ICE audits of employers surge, crackdown on hiring illegal aliens

Companies that hire illegal aliens are being audited at a greater rate by immigration officials, the Associated Press reports. Derek Benner, head of U.S. Immigration and Customs Enforcement (ICE)’s Homeland Security Investigations unit, told The Associated Press that a major audit sweep scheduled for this summer would exceed more than 5,000 employers being audited by ICE.

That’s a huge increase from its audits peak of 3,127 in 2013. The plan is to increase this number to as many as 15,000 audits per year.

ICE is auditing companies to verify if their employees are authorized to work in the U.S., evidencing President Trump’s directive to crack down on illegal aliens. The focus, ICE stated, is to create a “culture of compliance” among employers who rely on hiring illegal aliens, which could lead to criminal prosecution if violated.

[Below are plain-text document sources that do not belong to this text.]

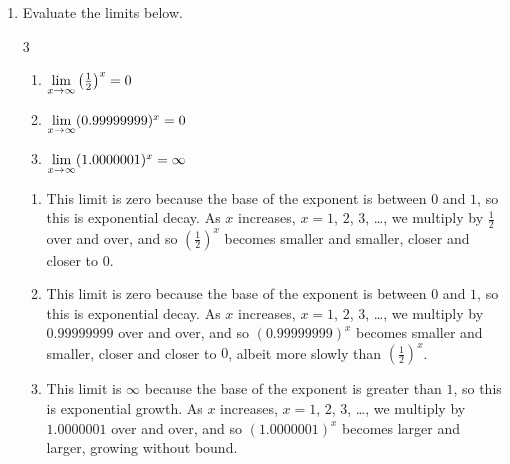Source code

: \documentclass[main]{subfiles}
\begin{document}
\begin{enumerate}[resume]
\begin{enumerate}
    \begin{solution}
      This is ; such a limit is always $\infty$.  That
      is, if $\displaystyle \lim_{x \to a} f(x) = \infty$ and
      $\displaystyle \lim_{x \to a} g(x) = \infty$, then $\displaystyle
      \lim_{x \to a} f(x) g(x) = \infty$. 
    \end{solution}

  \end{enumerate}



  \item Evaluate the limits below.
\begin{multicols}{3}
\begin{enumerate}



  \item $\lim\limits_{x\to\infty} \left(\frac{1}{2}\right)^x\solonly{=0}$

  \item $\lim\limits_{x\to\infty} (0.99999999)^x\solonly{=0}$

  \item $\lim\limits_{x\to\infty} (1.0000001)^x\solonly{=\infty}$

\end{enumerate}
\end{multicols}

\begin{solution}
\begin{enumerate}

  \item This limit is zero because the base of the exponent is between $0$ and $1$,
    so this is exponential decay. As $x$ increases, $x=1$, $2$, $3$, \dots , we
    multiply by $\frac{1}{2}$ over and over, and so $\left(\frac{1}{2}\right)^x$
    becomes smaller and smaller, closer and closer to $0$.

  \item This limit is zero because the base of the exponent is between $0$ and $1$,
    so this is exponential decay. As $x$ increases, $x=1$, $2$, $3$, \dots , we
    multiply by $0.99999999$ over and over, and so $(0.99999999)^x$
    becomes smaller and smaller, closer and closer to $0$, albeit more slowly than
    $\left(\frac{1}{2}\right)^x$.

  \item This limit is $\infty$ because the base of the exponent is greater than
    $1$, so this is exponential growth. As $x$ increases, $x=1$, $2$, $3$, \dots ,
    we multiply by $1.0000001$ over and over, and so $(1.0000001)^x$
    becomes larger and larger, growing without bound.


\end{enumerate}
\end{solution}
\end{enumerate}
\end{document}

The Associated Press notes that since federal immigration law was enacted in 1986, employers are required to verify whether or not their employees are authorized to work in the U.S. This includes reviewing and verifying documents that prove a person’s identity and work authorization. If employers hire employees without proper documents they may be subject to administrative fines and criminal prosecution.

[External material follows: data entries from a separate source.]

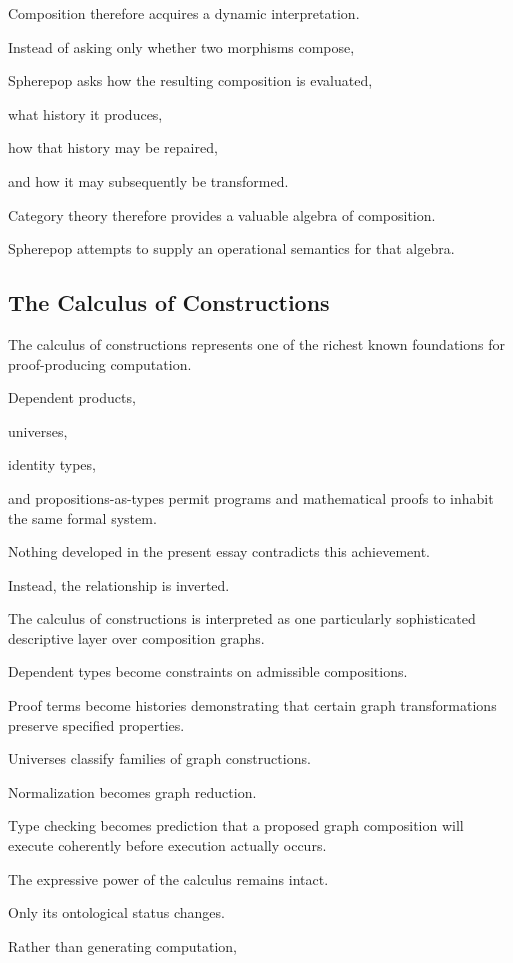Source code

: \documentclass[12pt,oneside]{article}
\begin{document}
Composition therefore acquires a dynamic interpretation.

Instead of asking only whether two morphisms compose,

Spherepop asks how the resulting composition is evaluated,

what history it produces,

how that history may be repaired,

and how it may subsequently be transformed.

Category theory therefore provides a valuable algebra of composition.

Spherepop attempts to supply an operational semantics for that algebra.

\subsection{The Calculus of Constructions}

The calculus of constructions represents one of the richest known foundations for proof-producing computation.

Dependent products,

universes,

identity types,

and propositions-as-types permit programs and mathematical proofs to inhabit the same formal system.

Nothing developed in the present essay contradicts this achievement.

Instead, the relationship is inverted.

The calculus of constructions is interpreted as one particularly sophisticated descriptive layer over composition graphs.

Dependent types become constraints on admissible compositions.

Proof terms become histories demonstrating that certain graph transformations preserve specified properties.

Universes classify families of graph constructions.

Normalization becomes graph reduction.

Type checking becomes prediction that a proposed graph composition will execute coherently before execution actually occurs.

The expressive power of the calculus remains intact.

Only its ontological status changes.

Rather than generating computation,
\end{document}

After Trump took office in January 2017 a surge of deportation arrests occurred and a focus was heightened on targeting employers. ICE reports that there were 2,282 employer audits opened between Oct. 1 and May 4; nearly a 60 percent increase from the 1,360 audits opened between October 2016 and September 2017. Many came after January ICE audits of roughly 100 7-Eleven franchises in 17 states.

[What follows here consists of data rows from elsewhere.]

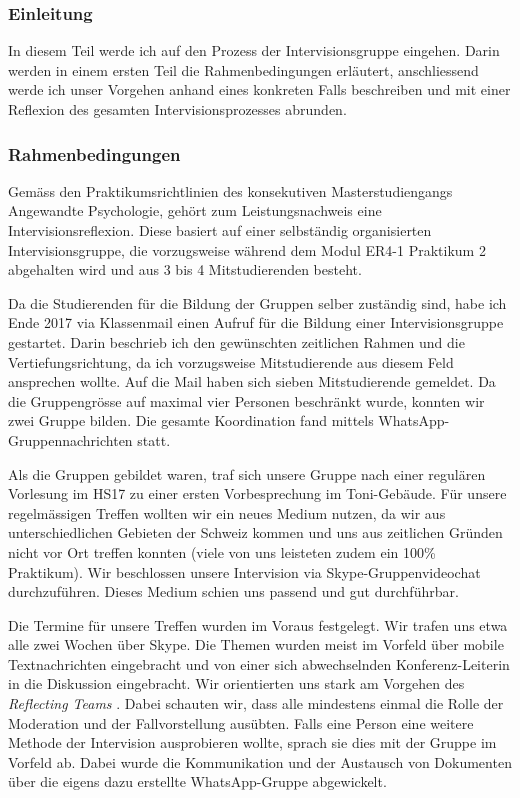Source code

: \subsubsection{Einleitung}
In diesem Teil werde ich auf den Prozess der Intervisionsgruppe  eingehen. Darin werden in einem ersten Teil die Rahmenbedingungen erläutert, anschliessend werde ich unser Vorgehen anhand eines konkreten Falls beschreiben und mit einer Reflexion des gesamten Intervisionsprozesses abrunden. 

\subsubsection{Rahmenbedingungen}
Gemäss den Praktikumsrichtlinien des konsekutiven Masterstudiengangs Angewandte Psychologie, gehört zum Leistungsnachweis eine Intervisionsreflexion. Diese basiert auf einer selbständig organisierten Intervisionsgruppe, die vorzugsweise während dem Modul ER4-1 Praktikum 2 abgehalten wird und aus 3 bis 4 Mitstudierenden besteht.

Da die Studierenden für die Bildung der Gruppen selber zuständig sind, habe ich Ende 2017 via Klassenmail einen Aufruf für die Bildung einer Intervisionsgruppe gestartet. Darin beschrieb ich den gewünschten zeitlichen Rahmen und die Vertiefungsrichtung, da ich vorzugsweise Mitstudierende aus diesem Feld ansprechen wollte. Auf die Mail haben sich sieben Mitstudierende gemeldet. Da die Gruppengrösse auf maximal vier Personen beschränkt wurde, konnten wir zwei Gruppe bilden. Die gesamte Koordination fand 
mittels WhatsApp-Gruppennachrichten statt.

Als die Gruppen gebildet waren, traf sich unsere Gruppe nach einer regulären Vorlesung im HS17 zu einer ersten Vorbesprechung im Toni-Gebäude. Für unsere regelmässigen Treffen wollten wir ein neues Medium nutzen, da wir aus unterschiedlichen Gebieten der Schweiz kommen und uns aus zeitlichen Gründen nicht vor Ort treffen konnten (viele von uns leisteten zudem ein 100\% Praktikum). Wir beschlossen unsere Intervision via Skype-Gruppenvideochat durchzuführen. Dieses Medium schien uns passend und gut durchführbar. 

Die Termine für unsere Treffen wurden im Voraus festgelegt. Wir trafen uns etwa alle zwei Wochen über Skype. Die Themen wurden meist im Vorfeld über mobile Textnachrichten eingebracht und von einer sich abwechselnden Konferenz-Leiterin in die Diskussion eingebracht. Wir orientierten uns stark am Vorgehen des \textit{Reflecting Teams} \cite{ReflectingTeam2018}. Dabei schauten wir, dass alle mindestens einmal die Rolle der Moderation und der Fallvorstellung ausübten. Falls eine Person eine weitere Methode der Intervision ausprobieren wollte, sprach sie dies mit der Gruppe im Vorfeld ab. Dabei wurde die Kommunikation und der Austausch von Dokumenten über die eigens dazu erstellte WhatsApp-Gruppe abgewickelt.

There were 594 employers arrested on criminal immigration charges from Oct. 1 to May 4, up from 139 during the previous fiscal year, and 610 civil immigration charges during the same period, compared to 172 in the preceding 12-months, ICE announced.

In addition to these audits ICE’s acting director, Thomas Homan, pledged that the agency would increase its workplace enforcement by “four or five times,” which could result in a 40 percent increase in deportation arrests.

The goal of employer audits is to focus on criminal cases against employers and deport illegal alien employees who in the country illegally.

Benner explained that hiring illegal aliens creates an unfair advantage for companies, encourages illegal immigration, results in a range of identity fraud, and can create unsafe work environments for workers who are forced to work in potentially dangerous conditions without overtime pay or health benefits.